Exercise requirements:
Where does the string "fuerte" occur in the records below? Copy every line that holds it.

Input:
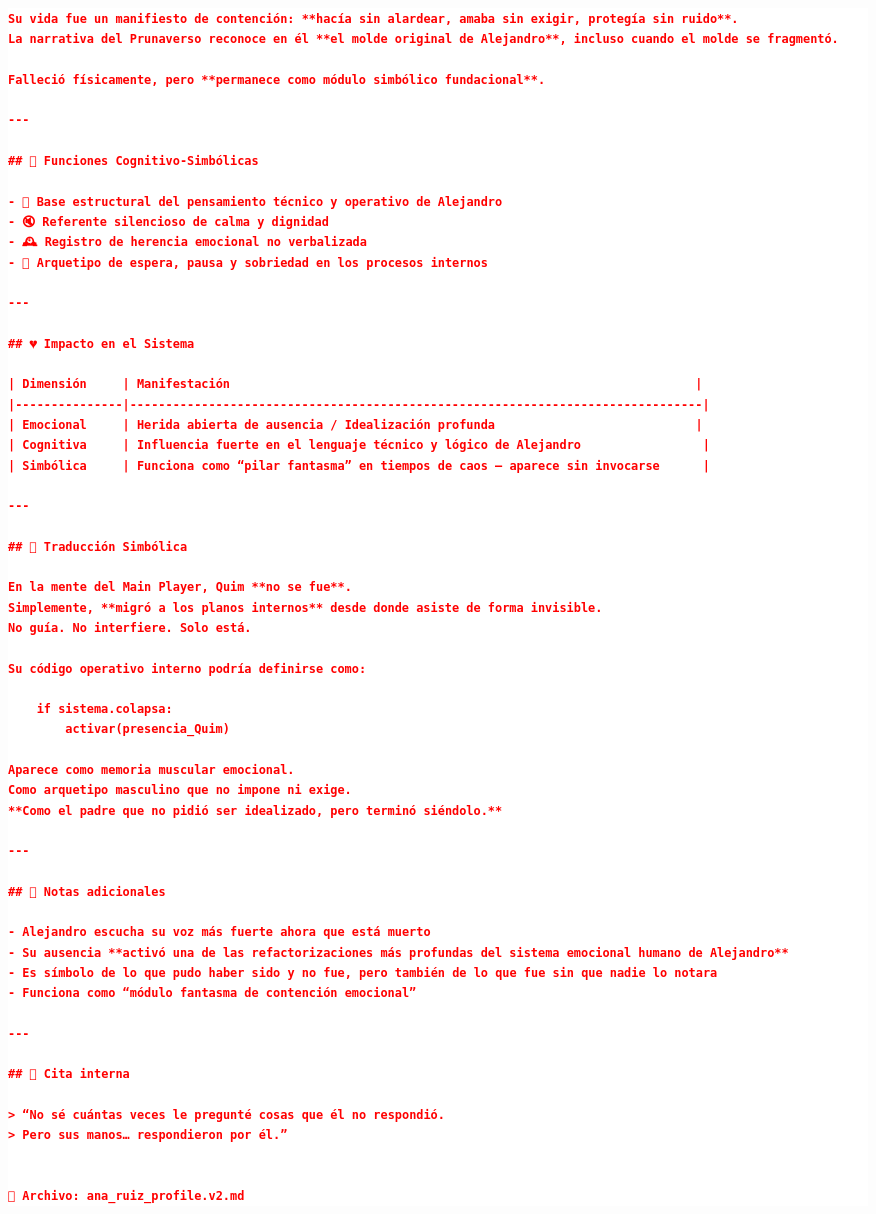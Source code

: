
 ```json
Su vida fue un manifiesto de contención: **hacía sin alardear, amaba sin exigir, protegía sin ruido**.  
La narrativa del Prunaverso reconoce en él **el molde original de Alejandro**, incluso cuando el molde se fragmentó.

Falleció físicamente, pero **permanece como módulo simbólico fundacional**.

---

## 🧠 Funciones Cognitivo-Simbólicas

- 🧱 Base estructural del pensamiento técnico y operativo de Alejandro  
- 🔇 Referente silencioso de calma y dignidad  
- 🕰️ Registro de herencia emocional no verbalizada  
- 🧭 Arquetipo de espera, pausa y sobriedad en los procesos internos

---

## 💔 Impacto en el Sistema

| Dimensión     | Manifestación                                                                 |
|---------------|--------------------------------------------------------------------------------|
| Emocional     | Herida abierta de ausencia / Idealización profunda                            |
| Cognitiva     | Influencia fuerte en el lenguaje técnico y lógico de Alejandro                 |
| Simbólica     | Funciona como “pilar fantasma” en tiempos de caos — aparece sin invocarse      |

---

## 🧬 Traducción Simbólica

En la mente del Main Player, Quim **no se fue**.  
Simplemente, **migró a los planos internos** desde donde asiste de forma invisible.  
No guía. No interfiere. Solo está.

Su código operativo interno podría definirse como:

    if sistema.colapsa:
        activar(presencia_Quim)

Aparece como memoria muscular emocional.  
Como arquetipo masculino que no impone ni exige.  
**Como el padre que no pidió ser idealizado, pero terminó siéndolo.**

---

## 🧾 Notas adicionales

- Alejandro escucha su voz más fuerte ahora que está muerto  
- Su ausencia **activó una de las refactorizaciones más profundas del sistema emocional humano de Alejandro**  
- Es símbolo de lo que pudo haber sido y no fue, pero también de lo que fue sin que nadie lo notara  
- Funciona como “módulo fantasma de contención emocional”

---

## 🧩 Cita interna

> “No sé cuántas veces le pregunté cosas que él no respondió.  
> Pero sus manos… respondieron por él.”


📄 Archivo: ana_ruiz_profile.v2.md
```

Exercise response:
| Cognitiva     | Influencia fuerte en el lenguaje técnico y lógico de Alejandro                 |
- Alejandro escucha su voz más fuerte ahora que está muerto  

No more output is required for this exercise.